Piwik Webtracking Image

MenschenrechtE I : Eine Frage der Verantwortung

Widerstand gegen das von SPD, Grünen und Linken geforderte Lieferkettengesetz

17.02.2020
2023-08-30T12:38:13.7200Z
3 Min

Bis zum Sommer wollten Bundesarbeitsminister Hubertus Heil (SPD) und Entwicklungshilfeminister Gerd Müller (CSU) ein Lieferkettengesetz, das im Ausland tätige Unternehmen zur Einhaltung der Menschenrechte, von internationalen Arbeitsnormen und Umweltstandards verpflichten soll, auf den Weg bringen. Doch unter dem Druck von Wirtschaftsverbänden wie dem Bundesverband der Deutschen Industrie (BDI) gerät der Prozess ins Stocken. Stein des Anstoßes ist die freiwillige Befragung von Unternehmen durch die Bundesregierung, die bis Juni abgeschlossen sein soll. Wenn dann deutlich wird, dass weniger als 50 Unternehmen mit mehr als 500 Beschäftigten ihren Sorgfaltspflichten gemäß den 2011 veröffentlichen Leitprinzipien der Vereinten Nationen nachkommen, soll es laut Koalitionsvertrag eine gesetzliche Regelung geben. Diesen Zeitplan torpedieren die Verbände nun. Sie fordern, dass die Bundesregierung sich mit ihren Umfragen bis zum Jahresende Zeit lässt.

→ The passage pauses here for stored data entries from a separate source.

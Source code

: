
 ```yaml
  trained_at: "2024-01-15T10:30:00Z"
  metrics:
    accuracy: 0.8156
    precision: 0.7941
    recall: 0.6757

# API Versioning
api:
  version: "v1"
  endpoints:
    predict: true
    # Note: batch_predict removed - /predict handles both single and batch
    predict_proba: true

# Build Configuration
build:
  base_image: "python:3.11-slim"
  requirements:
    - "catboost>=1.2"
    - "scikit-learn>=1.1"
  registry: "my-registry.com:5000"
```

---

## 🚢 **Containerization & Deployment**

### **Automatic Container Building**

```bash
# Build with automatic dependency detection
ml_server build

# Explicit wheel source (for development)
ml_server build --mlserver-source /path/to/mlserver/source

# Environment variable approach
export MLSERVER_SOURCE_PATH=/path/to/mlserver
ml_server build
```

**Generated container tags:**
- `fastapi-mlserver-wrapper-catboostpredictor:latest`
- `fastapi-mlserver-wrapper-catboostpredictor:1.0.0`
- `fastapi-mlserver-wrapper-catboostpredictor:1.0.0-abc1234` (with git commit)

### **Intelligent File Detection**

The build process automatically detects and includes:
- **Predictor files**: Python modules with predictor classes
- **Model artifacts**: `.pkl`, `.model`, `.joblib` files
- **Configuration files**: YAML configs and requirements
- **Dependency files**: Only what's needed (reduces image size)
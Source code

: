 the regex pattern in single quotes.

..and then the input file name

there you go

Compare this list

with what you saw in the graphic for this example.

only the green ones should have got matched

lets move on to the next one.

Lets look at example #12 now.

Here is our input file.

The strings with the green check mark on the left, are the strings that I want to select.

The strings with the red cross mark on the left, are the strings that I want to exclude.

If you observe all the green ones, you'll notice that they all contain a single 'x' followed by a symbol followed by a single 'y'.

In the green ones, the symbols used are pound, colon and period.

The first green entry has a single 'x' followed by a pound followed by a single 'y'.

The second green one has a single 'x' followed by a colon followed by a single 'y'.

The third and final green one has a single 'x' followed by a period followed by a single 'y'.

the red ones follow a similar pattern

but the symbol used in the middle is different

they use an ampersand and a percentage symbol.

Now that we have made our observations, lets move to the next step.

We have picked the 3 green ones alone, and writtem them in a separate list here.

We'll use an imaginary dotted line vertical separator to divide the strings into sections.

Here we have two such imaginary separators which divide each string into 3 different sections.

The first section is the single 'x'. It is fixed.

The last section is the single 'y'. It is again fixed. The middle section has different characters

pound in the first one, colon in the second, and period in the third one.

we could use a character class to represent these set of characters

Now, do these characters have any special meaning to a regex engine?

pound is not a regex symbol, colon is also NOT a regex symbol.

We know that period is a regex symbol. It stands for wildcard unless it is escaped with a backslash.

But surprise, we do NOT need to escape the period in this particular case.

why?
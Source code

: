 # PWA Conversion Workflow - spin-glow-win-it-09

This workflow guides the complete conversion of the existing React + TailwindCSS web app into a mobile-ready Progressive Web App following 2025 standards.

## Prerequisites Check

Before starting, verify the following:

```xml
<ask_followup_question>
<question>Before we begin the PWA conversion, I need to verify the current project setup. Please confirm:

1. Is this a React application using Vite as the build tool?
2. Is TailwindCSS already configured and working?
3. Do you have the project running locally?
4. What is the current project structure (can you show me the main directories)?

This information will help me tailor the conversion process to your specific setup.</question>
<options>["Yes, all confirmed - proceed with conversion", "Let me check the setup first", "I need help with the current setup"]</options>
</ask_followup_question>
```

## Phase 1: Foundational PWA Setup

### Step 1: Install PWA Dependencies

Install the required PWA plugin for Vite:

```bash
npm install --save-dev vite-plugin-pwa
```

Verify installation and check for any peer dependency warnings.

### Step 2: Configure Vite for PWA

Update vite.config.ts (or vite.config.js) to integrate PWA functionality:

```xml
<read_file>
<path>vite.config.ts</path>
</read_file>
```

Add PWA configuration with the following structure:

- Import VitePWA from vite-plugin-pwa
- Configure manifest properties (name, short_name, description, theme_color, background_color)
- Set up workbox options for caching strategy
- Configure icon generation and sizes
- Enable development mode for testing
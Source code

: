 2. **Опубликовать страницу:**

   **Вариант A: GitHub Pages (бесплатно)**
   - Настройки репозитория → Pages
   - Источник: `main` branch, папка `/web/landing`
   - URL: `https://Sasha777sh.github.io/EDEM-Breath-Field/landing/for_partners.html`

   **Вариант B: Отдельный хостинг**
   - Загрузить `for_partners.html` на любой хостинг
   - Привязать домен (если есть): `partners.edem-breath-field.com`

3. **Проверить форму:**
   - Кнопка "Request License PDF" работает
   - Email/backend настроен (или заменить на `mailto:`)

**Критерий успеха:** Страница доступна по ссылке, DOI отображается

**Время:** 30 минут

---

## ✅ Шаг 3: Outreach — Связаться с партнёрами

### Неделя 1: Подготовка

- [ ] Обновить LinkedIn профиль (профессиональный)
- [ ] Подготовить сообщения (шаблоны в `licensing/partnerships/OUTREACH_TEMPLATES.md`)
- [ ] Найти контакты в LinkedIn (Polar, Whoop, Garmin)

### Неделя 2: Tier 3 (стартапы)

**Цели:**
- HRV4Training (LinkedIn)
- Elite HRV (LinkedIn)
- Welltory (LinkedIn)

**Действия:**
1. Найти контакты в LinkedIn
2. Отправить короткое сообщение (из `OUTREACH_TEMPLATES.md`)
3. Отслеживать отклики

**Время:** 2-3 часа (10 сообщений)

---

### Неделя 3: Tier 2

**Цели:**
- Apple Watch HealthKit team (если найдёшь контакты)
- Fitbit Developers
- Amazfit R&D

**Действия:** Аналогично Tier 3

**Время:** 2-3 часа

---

"Die Wirtschaftsverbände üben enormen Druck auf Kanzleramt und Wirtschaftsministerium aus", bemängelte Uwe Kekeritz (Bündnis 90/Die Grünen) vergangenen Donnerstag in der Debatte über zwei Anträge (19/16883, 19/16061) seiner Fraktion, in der die Abgeordneten auf die zügige Vorlage eines Lieferkettengesetzes drängen. Außerdem wollen sie, dass Prüfunternehmen künftig für fehlerhafte Prüfberichte haften müssen.

Kekeritz verwies darauf, dass viele deutsche Unternehmen bereits freiwillig hohe soziale und ökologische Standards einhielten und daher an "fairen Verhältnissen" interessiert seien. "Sie haben es schlicht satt, dass andere Unternehmen Standards unterlaufen und so Kostenvorteile bei der Produktion erzielen."

Auch Frank Schwabe (SPD) stellte klar, es brauche "eine Verpflichtung, ein Level Playing Field für alle deutschen Unternehmen". Leider habe die Überprüfung in der ersten Runde gezeigt, "dass die Zahlen ein schwaches Bild abgeben, was die Verantwortung deutscher Unternehmen angeht".

Dass sich dies auch nach der zweiten Befragungsrunde nicht ändern wird, davon zeigte sich Eva-Maria Schreiber (Die Linke) überzeugt. Sie forderte die Regierung auf, schon jetzt die Eckpunkte für ein Gesetz festzulegen und darüber zu diskutieren. "Die Regeln müssen sanktionsbewehrt sein. Sonst hält sich doch wieder niemand dran", stellte sie klar. Außerdem müssten Opfer von Menschenrechtsverletzungen vor deutschen Gerichten klagen können.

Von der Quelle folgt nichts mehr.